Baidu CEO Robin Li expressed disinterest in acquiring US search portal Yahoo at the IT Leadership Summit in China. IT Leadership Summit panel moderator, Wu Ying posited that since Baidu’s market value (US$ 39 billion) is double Yahoo’s value (US$ 18.7 billion), buying out the stagnant Internet portal would be relatively easy. Wu also pointed out that Baidu would own 40% of Alibaba (held by Yahoo), and put pressure on Tencent. Li flat out rejected the idea.
I don’t think about killing off my rivals everyday. And I don’t think Ma Huateng (Tencent CEO ) or Jack Ma (Alibaba CEO) are my biggest rivals. I’m thinking about how to make Baidu bigger and better.
Li wants Baidu to focus on search and remain neutral in the search space while at the same time generating results. It is reported Li wants to steer Baidu into the mobile and social market space. This February, the company signed an agreement with The Institute for Infocomm Research (I2R) — a research institute of the Agency for Science and Technology Research (A*STAR), to establish a research and development laboratory called the Baidu-I2R Research Centre (BIRC) at the Fusionopolis in Singapore. Baidu also expanded operations in southern China last January.

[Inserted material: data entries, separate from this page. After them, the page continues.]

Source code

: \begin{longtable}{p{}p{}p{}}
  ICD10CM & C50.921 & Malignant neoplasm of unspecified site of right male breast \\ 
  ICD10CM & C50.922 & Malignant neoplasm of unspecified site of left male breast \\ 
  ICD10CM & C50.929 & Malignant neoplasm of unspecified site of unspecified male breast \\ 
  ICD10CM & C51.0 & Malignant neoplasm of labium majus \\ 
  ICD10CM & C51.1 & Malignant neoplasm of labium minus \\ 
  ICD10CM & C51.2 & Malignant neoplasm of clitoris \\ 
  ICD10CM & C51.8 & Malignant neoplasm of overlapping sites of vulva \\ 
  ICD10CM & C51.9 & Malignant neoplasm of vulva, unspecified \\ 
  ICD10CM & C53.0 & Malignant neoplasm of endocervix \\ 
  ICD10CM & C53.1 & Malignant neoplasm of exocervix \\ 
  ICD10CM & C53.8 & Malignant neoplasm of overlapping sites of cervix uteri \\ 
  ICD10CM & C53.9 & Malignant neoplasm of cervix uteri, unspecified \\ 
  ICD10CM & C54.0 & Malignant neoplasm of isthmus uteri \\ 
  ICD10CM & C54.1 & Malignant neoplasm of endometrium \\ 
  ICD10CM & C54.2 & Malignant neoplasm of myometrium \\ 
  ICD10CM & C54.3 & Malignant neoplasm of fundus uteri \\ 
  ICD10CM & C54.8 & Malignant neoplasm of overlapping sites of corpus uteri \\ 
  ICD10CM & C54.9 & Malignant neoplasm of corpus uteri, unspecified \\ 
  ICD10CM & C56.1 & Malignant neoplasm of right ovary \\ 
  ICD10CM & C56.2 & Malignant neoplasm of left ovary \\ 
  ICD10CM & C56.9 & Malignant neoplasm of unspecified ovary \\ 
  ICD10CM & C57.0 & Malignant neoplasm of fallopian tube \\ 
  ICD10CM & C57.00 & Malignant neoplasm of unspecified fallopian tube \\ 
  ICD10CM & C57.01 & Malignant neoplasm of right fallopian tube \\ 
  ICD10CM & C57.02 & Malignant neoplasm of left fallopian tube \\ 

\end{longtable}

Baidu’s stocks soared today when news hit about its partnership with Apple, where the Cupertino giant will use Baidu’s online search engine in all products running iOS, starting in April. The stock hit US$ 149.76, its biggest one-day advance over the past couple of months.
Alibaba and Yahoo are deep in negotiations over the buyback of stocks from Yahoo, which has owned 40% since 2005. It is estimated that Yahoo’s holdings in Alibaba comes to $14 billion. Alibaba wants to buy back 25% of the shares for roughly US$ 9 billion (US$ 6 billion in cash and US$ 3 billion worth of shares in one of Alibaba’s operating assets).
Li’s zen-like approach to business and competition gives him the edge in a dog eat dog industry, just for the sake of the bottom line. Baidu’s buyout of Yahoo would certainly have given the aging Web pioneer a boost — at a time when Yahoo is scrambling to retain its long-forgotten dominance of the Internet.